**Activity**
Every line from the opening of the records to the line with "By solving small" should be restated exactly, with both ends included and the pictures left out.
- Opening Delimiter -
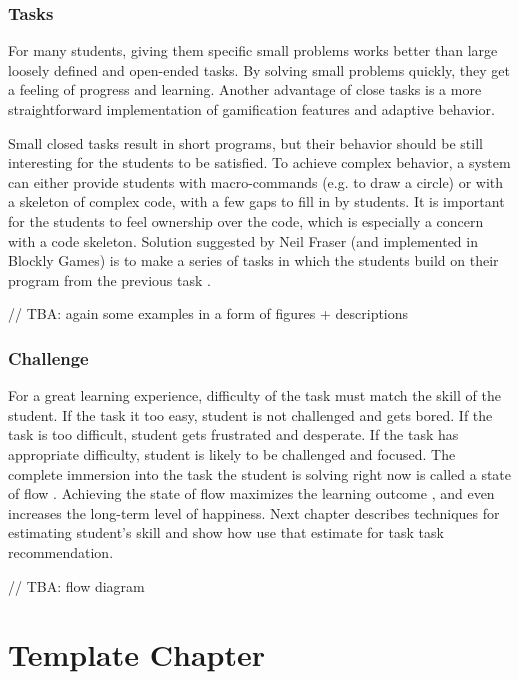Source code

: \documentclass[
    digital,    %
    oneside,    %
    color,
    11pt,
    nocover,
    notable,
    nolof,
    nolot,
    final
]{fithesis3}
\begin{document}
\subsection{Tasks}
\label{sec:motivation.tasks}
For many students, giving them specific small problems works better
  than large loosely defined and open-ended tasks.
By solving small problems quickly,
  they get a feeling of progress and learning.
Another advantage of close tasks
  is a more straightforward implementation of gamification features and adaptive behavior.

Small closed tasks result in short programs,
  but their behavior should be still interesting for the students to be satisfied.
To achieve complex behavior,
  a system can either provide students with macro-commands (e.g. to draw a circle)
  or with a skeleton of complex code, with a few gaps to fill in by students.
It is important for the students to feel ownership over the code,
  which is especially a concern with a code skeleton.
Solution suggested by Neil Fraser (and implemented in Blockly Games)
  is to make a series of tasks in which the students
  build on their program from the previous task
  \cite{blockly-10-things}.

// TBA: again some examples in a form of figures + descriptions



\subsection{Challenge}
\label{sec:motivation.challenge}
For a great learning experience,
  difficulty of the task must match the skill of the student.
If the task it too easy,
  student is not challenged and gets bored.
If the task is too difficult,
  student gets frustrated and desperate.
If the task has appropriate difficulty,
  student is likely to be challenged and focused.
The complete immersion into the task the student is solving right now is called
  a state of flow \cite{flow}.
Achieving the state of flow maximizes the learning outcome \cite{adaptive-practice},
  and even increases the long-term level of happiness. %
Next chapter describes techniques for estimating student’s skill
  and show how use that estimate for task task recommendation.

// TBA: flow diagram


\chapter{Template Chapter}
\label{chap:template}
\end{document}
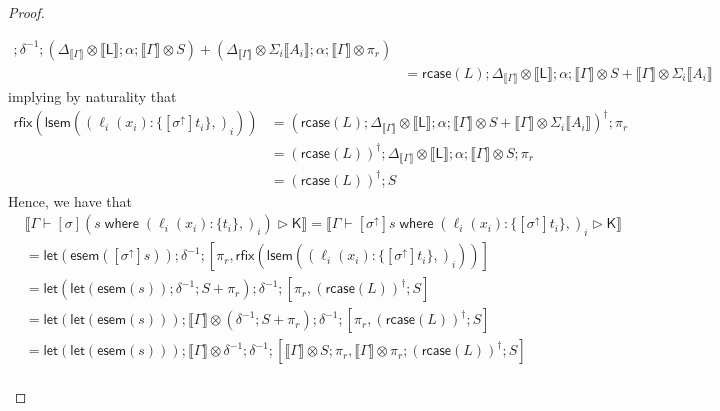 \documentclass[acmsmall,screen,review]{acmart}
\newcommand{\ms}[1]{\ensuremath{\mathsf{#1}}}
\newcommand{\lto}{:}
\newcommand{\where}[2]{#1\;\ms{where}\;#2}
\newcommand{\wbranch}[3]{#1(#2) \lto \{#3\}}
\newcommand{\upg}[1]{{#1}^\uparrow}
\newcommand{\haslb}[3]{#1 \vdash #2 \rhd #3}
\newcommand{\dnt}[1]{\llbracket{#1}\rrbracket}
\newcommand{\dmor}[1]{{\Delta}_{#1}}
\newcommand{\entrymor}[1]{\ms{esem}(#1)}
\newcommand{\loopmor}[1]{\ms{lsem}(#1)}
\newcommand{\lmor}[1]{\ms{let}(#1)}
\newcommand{\rcase}[1]{\ms{rcase}(#1)}
\newcommand{\rfix}[1]{\ms{rfix}(#1)}
\begin{document}
\begin{proof}
\begin{itemize}[leftmargin=*]
\begin{equation}
\begin{aligned}
          ; \delta^{-1}
          ; (\dmor{\dnt{\Gamma}} \otimes \dnt{\ms{L}} ; \alpha ; \dnt{\Gamma} \otimes S) 
          + (\dmor{\dnt{\Gamma}} \otimes \Sigma_i\dnt{A_i}
              ; \alpha ; \dnt{\Gamma} \otimes \pi_r) \\
          & = \rcase{L}
            ; \dmor{\dnt{\Gamma}} \otimes \dnt{\ms{L}} ; \alpha ; \dnt{\Gamma} \otimes S
            + \dnt{\Gamma} \otimes \Sigma_i\dnt{A_i}
      \end{aligned}
    \end{equation}
    implying by naturality that
    \begin{equation}
      \begin{aligned}
        \rfix{\loopmor{(\wbranch{\ell_i}{x_i}{[\upg{\sigma}]t_i},)_i}}
        & = (\rcase{L}
        ; \dmor{\dnt{\Gamma}} \otimes \dnt{\ms{L}} ; \alpha ; \dnt{\Gamma} \otimes S
            + \dnt{\Gamma} \otimes \Sigma_i\dnt{A_i})^\dagger ; \pi_r \\
        & = (\rcase{L})^\dagger 
          ; \dmor{\dnt{\Gamma}} \otimes \dnt{\ms{L}} ; \alpha ; \dnt{\Gamma} \otimes S ; \pi_r \\
        & = (\rcase{L})^\dagger ; S
      \end{aligned}
    \end{equation}
    Hence, we have that
    \begin{equation}
      \begin{aligned}
        & \dnt{\haslb{\Gamma}{[\sigma](\where{s}{(\wbranch{\ell_i}{x_i}{t_i},)_i})}{\ms{K}}}
          = \dnt{\haslb{\Gamma}
                  {\where{[\upg{\sigma}]s}
                  {(\wbranch{\ell_i}{x_i}{[\upg{\sigma}]t_i},)_i}}{\ms{K}}} \\
        & = \lmor{\entrymor{[\upg{\sigma}]s}} ; \delta^{-1} 
          ; [\pi_r , \rfix{\loopmor{(\wbranch{\ell_i}{x_i}{[\upg{\sigma}]t_i},)_i}}] \\
        & = \lmor{\lmor{\entrymor{s}} ; \delta^{-1} ; S + \pi_r}
          ; \delta^{-1}
          ; [\pi_r, (\rcase{L})^\dagger ; S] \\
        & = \lmor{\lmor{\entrymor{s}}} ; \dnt{\Gamma} \otimes (\delta^{-1} ; S + \pi_r)
          ; \delta^{-1}
          ; [\pi_r, (\rcase{L})^\dagger ; S] \\
        & = \lmor{\lmor{\entrymor{s}}} ; \dnt{\Gamma} \otimes \delta^{-1}
          ; \delta^{-1}
          ; [
              \dnt{\Gamma} \otimes S ; \pi_r, 
              \dnt{\Gamma} \otimes \pi_r ; (\rcase{L})^\dagger ; S
            ] \\

\end{aligned}
\end{equation}
\end{itemize}
\end{proof}
\end{document}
- Closing Delimiter -
**Answer for the task**
Source code

: \documentclass[
    digital,    %
    oneside,    %
    color,
    11pt,
    nocover,
    notable,
    nolof,
    nolot,
    final
]{fithesis3}
\begin{document}
\subsection{Tasks}
\label{sec:motivation.tasks}
For many students, giving them specific small problems works better
  than large loosely defined and open-ended tasks.
By solving small problems quickly,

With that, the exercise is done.